Report each line from the entries in which "discoveries" can be found.
-------------------------
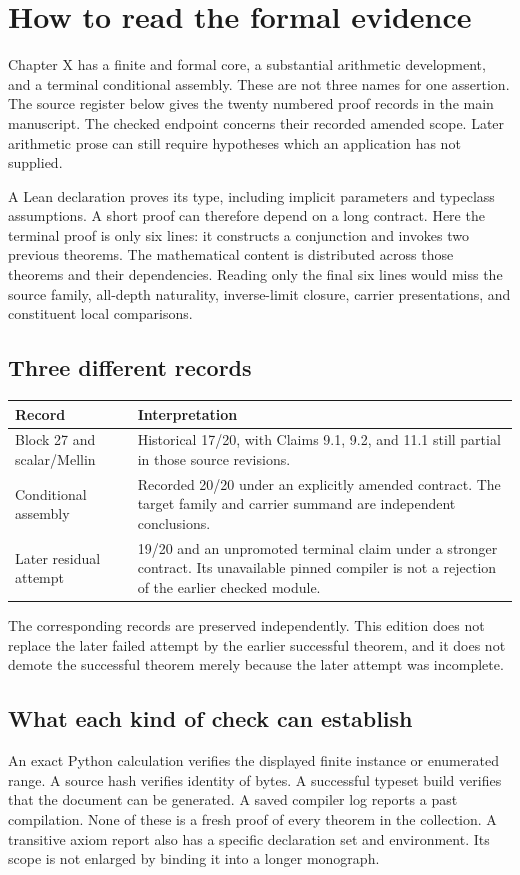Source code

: \section{How to read the formal evidence}
\label{sec:evidence-reading}
Chapter X has a finite and formal core, a substantial arithmetic development, and a
terminal conditional assembly. These are not three names for one assertion.
The source register below gives the twenty numbered proof records in the main
manuscript. The checked endpoint concerns their recorded amended scope. Later
arithmetic prose can still require hypotheses which an application has not supplied.

A Lean declaration proves its type, including implicit parameters and typeclass
assumptions. A short proof can therefore depend on a long contract. Here the
terminal proof is only six lines: it constructs a conjunction and invokes two
previous theorems. The mathematical content is distributed across those theorems
and their dependencies. Reading only the final six lines would miss the source
family, all-depth naturality, inverse-limit closure, carrier presentations, and
constituent local comparisons.

\subsection{Three different records}
\begin{longtable}{@{}p{.20\linewidth}p{.75\linewidth}@{}}\toprule
Record & Interpretation\\\midrule
Block 27 and scalar/Mellin & Historical 17/20, with Claims 9.1, 9.2, and 11.1 still partial in those source revisions.\\
Conditional assembly & Recorded 20/20 under an explicitly amended contract. The target family and carrier summand are independent conclusions.\\
Later residual attempt & 19/20 and an unpromoted terminal claim under a stronger contract. Its unavailable pinned compiler is not a rejection of the earlier checked module.\\\bottomrule
\end{longtable}
The corresponding records are preserved independently. This edition does not
replace the later failed attempt by the earlier successful theorem, and it does
not demote the successful theorem merely because the later attempt was incomplete.

\subsection{What each kind of check can establish}
An exact Python calculation verifies the displayed finite instance or enumerated
range. A source hash verifies identity of bytes. A successful typeset build verifies
that the document can be generated. A saved compiler log reports a past
compilation. None of these is a fresh proof of every theorem in the collection.
A transitive axiom report also has a specific declaration set and environment.
Its scope is not enlarged by binding it into a longer monograph.

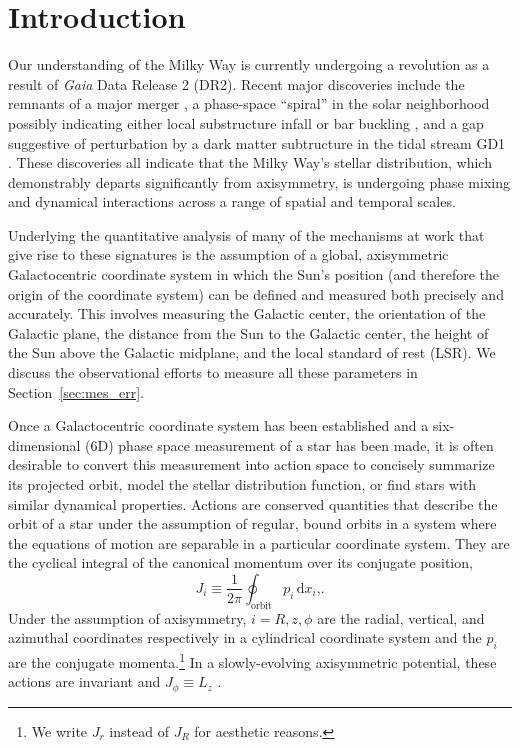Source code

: \documentclass[twocolumn]{aastex62}
\newcommand{\beq}{\begin{equation}}
\newcommand{\eeq}{\end{equation}}
\begin{document}

\section{Introduction} \label{sec:intro}
Our understanding of the Milky Way is currently undergoing a revolution as a
result of {\em Gaia} Data Release 2 (DR2).  Recent major discoveries include
the remnants of a major merger \citep{2018ApJ...860L..11K,
2018Natur.563...85H, 2018arXiv180704290L, 2019MNRAS.482.3426M}, a phase-space
``spiral'' in the solar neighborhood \citep{2018Natur.561..360A} possibly
indicating either local substructure infall \citep{2018MNRAS.481.1501B,
2018arXiv180800451L} or bar buckling \citep{2018arXiv181109205K}, and a gap
suggestive of perturbation by a dark matter subtructure in the tidal stream
GD1 \citep{2018ApJ...863L..20P, 2018arXiv181103631B}. These discoveries all
indicate that the Milky Way's stellar distribution, which demonstrably departs
significantly from axisymmetry, is undergoing phase mixing and dynamical
interactions across a range of spatial and temporal scales.

Underlying the quantitative analysis of many of the mechanisms at work that
give rise to these signatures is the assumption of a global, axisymmetric
Galactocentric coordinate system \citep{2008gady.book.....B} in which the
Sun's position (and therefore the origin of the coordinate system) can be
defined and measured both precisely and accurately. This involves measuring
the Galactic center, the orientation of the Galactic plane, the distance from
the Sun to the Galactic center, the height of the Sun above the Galactic
midplane, and the local standard of rest (LSR). We discuss the observational
efforts to measure all these parameters in Section~\ref{sec:mes_err}.

Once a Galactocentric coordinate system has been established and a
six-dimensional (6D) phase space measurement of a star has been made, it is
often desirable to convert this measurement into action space to concisely
summarize its projected orbit, model the stellar distribution function, or
find stars with similar dynamical properties. Actions are conserved quantities
that describe the orbit of a star under the assumption of regular, bound
orbits in a system where the equations of motion are separable in a particular
coordinate system. They are the cyclical integral of the canonical momentum
over its conjugate position,
\beq\label{eq:actions}
J_i \equiv
\frac{1}{2\pi} \oint_{\text{orbit}}p_i\,\text{d}x_i\text{,.}
\eeq
Under the assumption of axisymmetry, $i=R,z,\phi$ are the radial, vertical,
and azimuthal coordinates respectively in a cylindrical coordinate system and
the $p_i$ are the conjugate momenta.\footnote{We write $J_r$ instead of $J_R$
for aesthetic reasons.} In a slowly-evolving axisymmetric potential, these
actions are invariant and $J_{\phi} \equiv L_z$
\citep{2008gady.book.....B,2014RvMP...86....1S}.
\end{document}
-------------------------
(RESULT FOR THIS EXERCISE)
result of {\em Gaia} Data Release 2 (DR2).  Recent major discoveries include
GD1 \citep{2018ApJ...863L..20P, 2018arXiv181103631B}. These discoveries all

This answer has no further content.